I want to talk about heroes.
A year and a half ago, Carl-Fredrik Arndt (above, on the left) was a teaching assistant in math and engineering while pursuing a doctoral degree at Stanford University. Peter Jonsson (on the right) was studying for a Master of Science degree in management science and engineering, which he received in May.
That should be reason enough to be proud of these two lads from Sweden. But there’s much more, because these guys were riding their bicycles — to a frat party!!! — one day in January 2015 when they saw something horrible as they pedaled past a dumpster behind the frat house. A young man and a young woman were on the ground, and, according to Arndt, Jonsson saw the woman wasn’t moving, and the man was on top of her, “thrusting.”

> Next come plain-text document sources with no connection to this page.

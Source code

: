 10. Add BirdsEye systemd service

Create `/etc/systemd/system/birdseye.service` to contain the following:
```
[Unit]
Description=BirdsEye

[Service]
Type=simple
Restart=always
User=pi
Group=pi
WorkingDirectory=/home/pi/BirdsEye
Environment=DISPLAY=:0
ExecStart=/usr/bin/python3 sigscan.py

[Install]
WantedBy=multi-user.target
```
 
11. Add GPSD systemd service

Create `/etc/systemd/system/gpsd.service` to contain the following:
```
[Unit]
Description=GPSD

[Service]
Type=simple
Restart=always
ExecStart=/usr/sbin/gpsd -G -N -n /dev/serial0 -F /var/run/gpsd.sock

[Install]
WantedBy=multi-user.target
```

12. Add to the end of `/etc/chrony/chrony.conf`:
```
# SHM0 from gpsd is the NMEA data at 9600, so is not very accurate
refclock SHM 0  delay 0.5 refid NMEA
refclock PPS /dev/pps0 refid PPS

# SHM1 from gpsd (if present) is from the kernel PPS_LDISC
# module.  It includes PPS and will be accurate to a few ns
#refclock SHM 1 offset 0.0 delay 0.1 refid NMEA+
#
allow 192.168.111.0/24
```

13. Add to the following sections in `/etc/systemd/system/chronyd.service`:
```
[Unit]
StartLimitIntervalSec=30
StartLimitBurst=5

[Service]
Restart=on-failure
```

Arndt and Jonsson got off their bikes, and Jonsson asked loudly, “What the —- are you doing? She’s unconscious.”
That’s when Brock the Rapist got up and started running, leaving his prey unconscious and half-naked by the dumpster.
The Swedish guys chased him, caught him and held him down until the police arrived.

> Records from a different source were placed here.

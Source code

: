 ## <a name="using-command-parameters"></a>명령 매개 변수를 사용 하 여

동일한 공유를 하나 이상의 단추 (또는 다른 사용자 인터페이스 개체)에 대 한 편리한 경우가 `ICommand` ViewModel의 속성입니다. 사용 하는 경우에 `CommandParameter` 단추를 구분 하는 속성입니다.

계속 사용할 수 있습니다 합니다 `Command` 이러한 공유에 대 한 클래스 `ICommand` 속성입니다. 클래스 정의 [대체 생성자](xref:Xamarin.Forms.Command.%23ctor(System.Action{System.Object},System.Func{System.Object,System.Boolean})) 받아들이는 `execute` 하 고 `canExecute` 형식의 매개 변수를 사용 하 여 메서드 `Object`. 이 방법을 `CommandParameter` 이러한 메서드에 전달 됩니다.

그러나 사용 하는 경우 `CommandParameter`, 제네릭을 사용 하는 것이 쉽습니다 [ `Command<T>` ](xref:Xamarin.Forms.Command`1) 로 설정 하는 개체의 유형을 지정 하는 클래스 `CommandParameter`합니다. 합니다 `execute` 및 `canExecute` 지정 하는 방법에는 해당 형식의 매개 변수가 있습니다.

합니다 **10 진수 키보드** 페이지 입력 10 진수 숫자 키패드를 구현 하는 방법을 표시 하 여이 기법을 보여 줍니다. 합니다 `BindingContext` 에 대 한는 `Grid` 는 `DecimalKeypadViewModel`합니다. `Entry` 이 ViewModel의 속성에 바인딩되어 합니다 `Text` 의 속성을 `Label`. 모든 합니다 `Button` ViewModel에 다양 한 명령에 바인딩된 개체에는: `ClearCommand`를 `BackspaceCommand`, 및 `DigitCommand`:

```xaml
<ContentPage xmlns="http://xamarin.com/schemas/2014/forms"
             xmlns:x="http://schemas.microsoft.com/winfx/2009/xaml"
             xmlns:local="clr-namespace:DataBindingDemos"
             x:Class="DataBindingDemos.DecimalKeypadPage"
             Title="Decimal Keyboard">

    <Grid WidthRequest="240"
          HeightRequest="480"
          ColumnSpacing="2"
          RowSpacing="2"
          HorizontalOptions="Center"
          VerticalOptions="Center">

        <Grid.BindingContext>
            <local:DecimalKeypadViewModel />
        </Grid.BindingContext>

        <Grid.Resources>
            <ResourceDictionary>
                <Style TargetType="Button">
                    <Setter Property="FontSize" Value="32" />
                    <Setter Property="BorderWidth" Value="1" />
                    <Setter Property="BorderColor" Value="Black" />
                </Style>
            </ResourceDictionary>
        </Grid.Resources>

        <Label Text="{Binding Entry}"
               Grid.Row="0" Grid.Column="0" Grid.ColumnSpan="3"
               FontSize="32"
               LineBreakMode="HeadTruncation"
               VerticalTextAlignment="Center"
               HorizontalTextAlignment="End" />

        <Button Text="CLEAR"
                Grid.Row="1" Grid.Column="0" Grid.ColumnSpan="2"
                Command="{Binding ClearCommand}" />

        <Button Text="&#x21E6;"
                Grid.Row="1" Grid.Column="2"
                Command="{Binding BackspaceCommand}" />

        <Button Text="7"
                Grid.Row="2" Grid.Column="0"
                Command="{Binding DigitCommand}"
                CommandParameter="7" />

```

So it turns out that Brock the Rapist and Dan the Enabler were wrong. Some guys actually go to college not to drink and rape women, but to get an education — and to do something when they see something.

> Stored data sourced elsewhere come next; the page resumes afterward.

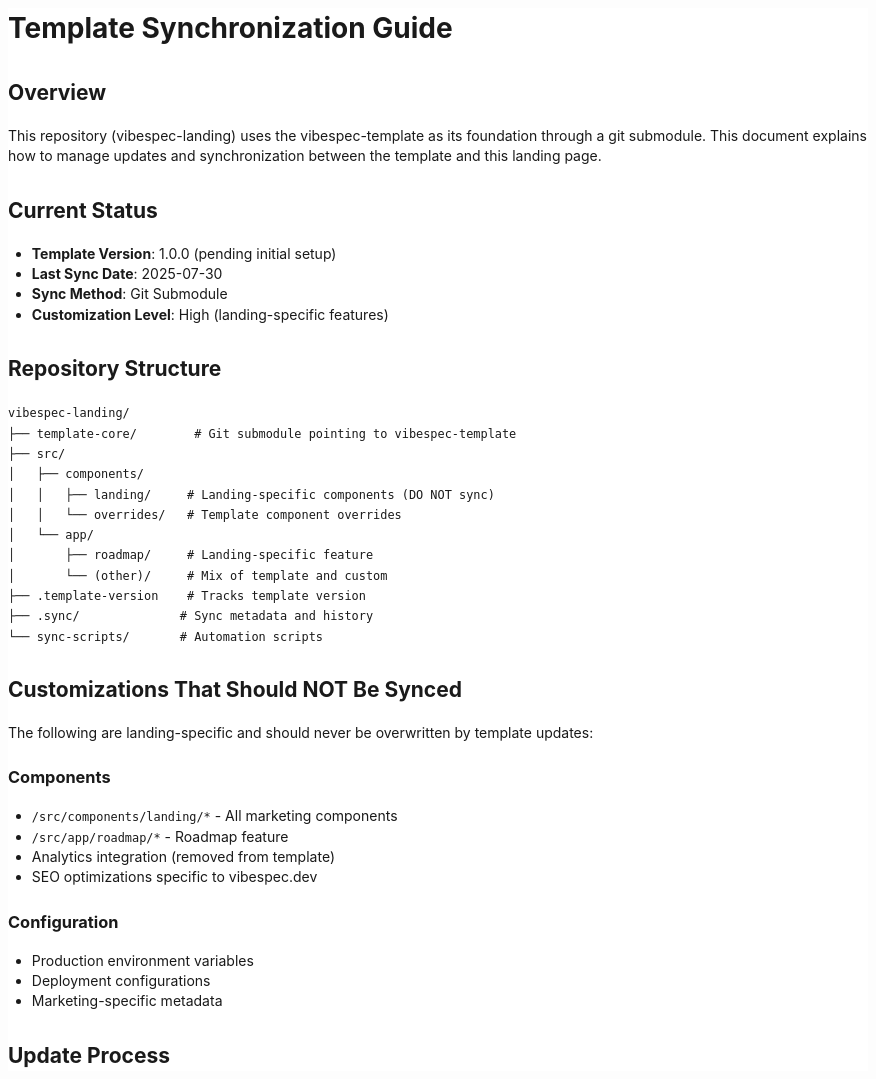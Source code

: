 # Template Synchronization Guide

## Overview

This repository (vibespec-landing) uses the vibespec-template as its foundation through a git submodule. This document explains how to manage updates and synchronization between the template and this landing page.

## Current Status

- **Template Version**: 1.0.0 (pending initial setup)
- **Last Sync Date**: 2025-07-30
- **Sync Method**: Git Submodule
- **Customization Level**: High (landing-specific features)

## Repository Structure

```
vibespec-landing/
├── template-core/        # Git submodule pointing to vibespec-template
├── src/
│   ├── components/
│   │   ├── landing/     # Landing-specific components (DO NOT sync)
│   │   └── overrides/   # Template component overrides
│   └── app/
│       ├── roadmap/     # Landing-specific feature
│       └── (other)/     # Mix of template and custom
├── .template-version    # Tracks template version
├── .sync/              # Sync metadata and history
└── sync-scripts/       # Automation scripts
```

## Customizations That Should NOT Be Synced

The following are landing-specific and should never be overwritten by template updates:

### Components
- `/src/components/landing/*` - All marketing components
- `/src/app/roadmap/*` - Roadmap feature
- Analytics integration (removed from template)
- SEO optimizations specific to vibespec.dev

### Configuration
- Production environment variables
- Deployment configurations
- Marketing-specific metadata

## Update Process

Jonsson and Arndt could have just kept on pedaling like it was none of their business, but heroes don’t behave that way. Heroes make it their business.
Let the victim known as Emily Doe say the rest:
“… thank you to the two men who saved me…. I sleep with two bicycles that I drew taped above my bed to remind myself there are heroes in this story. That we are looking out for one another. To have known all of these people, to have felt their protection and love, is something I will never forget.”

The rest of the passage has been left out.